Results from the probe

What immediately stands out when running the jprobe is that the code is definitely not optimized for speed. When loading the kernel module and transferring data over the SFP+ interface, the softirq which is running the NAPI handler goes 100\% CPU utilization and the throughput drops to a bare ~8MB/s. Nonetheless, the jprobe does its job: after having transferred around 30 GB of data coming from /dev/zero, there were 69 sk_buff for which the CRC could not be validated:

[1513584.424677] Calculated CRC is 50b477c,  CRC in frame is 5ccfcebe, phys: 0000008051da2c02, 0000008051da2c02
[1513628.119962] Calculated CRC is fd4e97fc,  CRC in frame is e34ba66c, phys: 000000805e182382, 000000805e182382
[1513656.995813] Calculated CRC is 8c725bf1,  CRC in frame is 12953b1d, phys: 000000804c145682, 000000804c145682
[1513677.473247] Calculated CRC is 22665372,  CRC in frame is 12bfc315, phys: 000000804c7a7002, 000000804c7a7002
[...]
[1513685.219367] Calculated CRC is 4ad9905d,  CRC in frame is 424e3943, phys: 000000804c145f02, 000000804c145f02

Considering that the system is running with 64K pages, the following statistics can be drafted:

• 29 pages are interested, most of them in the area 0x804c14-0x805f18. This is a range of +1300 pages, ~80MiB.
• Among the 29 pages, three of them are located in a lower memory area (0xe006, 0xe808, 0xec27).
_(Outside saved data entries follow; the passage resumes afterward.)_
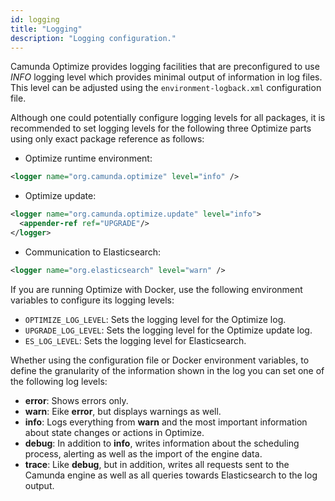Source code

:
 ```yaml
---
id: logging
title: "Logging"
description: "Logging configuration."
---
```


Camunda Optimize provides logging facilities that are preconfigured to use
_INFO_ logging level which provides minimal output of information in log files.
This level can be adjusted using the `environment-logback.xml` configuration file.

Although one could potentially configure logging levels for all packages, it
is recommended to set logging levels for the following three Optimize parts using only exact package
reference as follows:

- Optimize runtime environment:

```xml
<logger name="org.camunda.optimize" level="info" />
```

- Optimize update:

```xml
<logger name="org.camunda.optimize.update" level="info">
  <appender-ref ref="UPGRADE"/>
</logger>
```

- Communication to Elasticsearch:

```xml
<logger name="org.elasticsearch" level="warn" />
```

If you are running Optimize with Docker, use the following environment variables to configure its logging levels:

- `OPTIMIZE_LOG_LEVEL`: Sets the logging level for the Optimize log.
- `UPGRADE_LOG_LEVEL`: Sets the logging level for the Optimize update log.
- `ES_LOG_LEVEL`: Sets the logging level for Elasticsearch.

Whether using the configuration file or Docker environment variables, to define the granularity of the information shown in the log you can set one of the following log levels:

- **error**: Shows errors only.
- **warn**: Eike **error**, but displays warnings as well.
- **info**: Logs everything from **warn** and the most important information about state changes or actions in Optimize.
- **debug**: In addition to **info**, writes information about the scheduling process, alerting as well as the import of the engine data.
- **trace**: Like **debug**, but in addition, writes all requests sent to the Camunda engine as well as all queries towards Elasticsearch to the log output.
      1 00000000e006          2 00000080563c          2 000000805da1
      1 00000000e808          3 000000805655          2 000000805e09
      1 00000000ec27          3 000000805657          3 000000805e0a
      4 000000804c14          3 00000080565b          1 000000805e0d
      4 000000804c7a          1 00000080565d          7 000000805e18
      4 0000008051da          1 00000080565f          1 000000805e1b
      2 0000008051dd          3 000000805682          2 000000805e1d
      2 000000805204          4 000000805691          1 000000805e1f
      1 000000805626          2 000000805695          2 000000805f18
      2 000000805636          5 000000805887

Now, the only way to rule out any possible memory corruption issue would be an in-depth memory test pointed directly on those memory regions. memtester is actually capable of working directly on a range of physical addresses, by making use of /dev/mem, but this is really a bad idea as the underlying memory pages are very likely to be in use by the kernel. In the best case, the tool would mistakenly report data corruption due to the concurrent activity of other threads, in the worst case, the system would completely freeze. The proper course of action would be to use bare-metal memory testing utilities like uboot mtest. At this point however, I decided to halt all the debugging activities as the memory corruption hypothesis seemed rather weak to me and the deadline I had set for coming up with a solution had been reached. Time came to ask for support to the system integrator that supplied the systems

Conclusions

After lengthy discussions with the system integrator, we were advised to try using optical transceivers (GBIC) for fiber cables rather than passive Direct Attached Copper. With some initial disappointment, this approach worked. The system was running fine at 10 Gbit/s with no data corruption whatsoever. Being used to passive copper, this idea unfortunately did not cross my mind. The optical transceiver basically handles the generation of light signals over the fiber: for some reason, the PHY embedded on the Gigabyte board does not cope well with copper, and by shifting the signal handling responsibilities to an external module, the problem seems to be “patched”. However, all the issues related to TCP checksum and Ethernet FCS are still relevant and for these to date unfortunately I don’t have an explanation . The optical transceiver does not add any layer with additional checksumming, therefore data corruption on the wire would still pose a serious problem.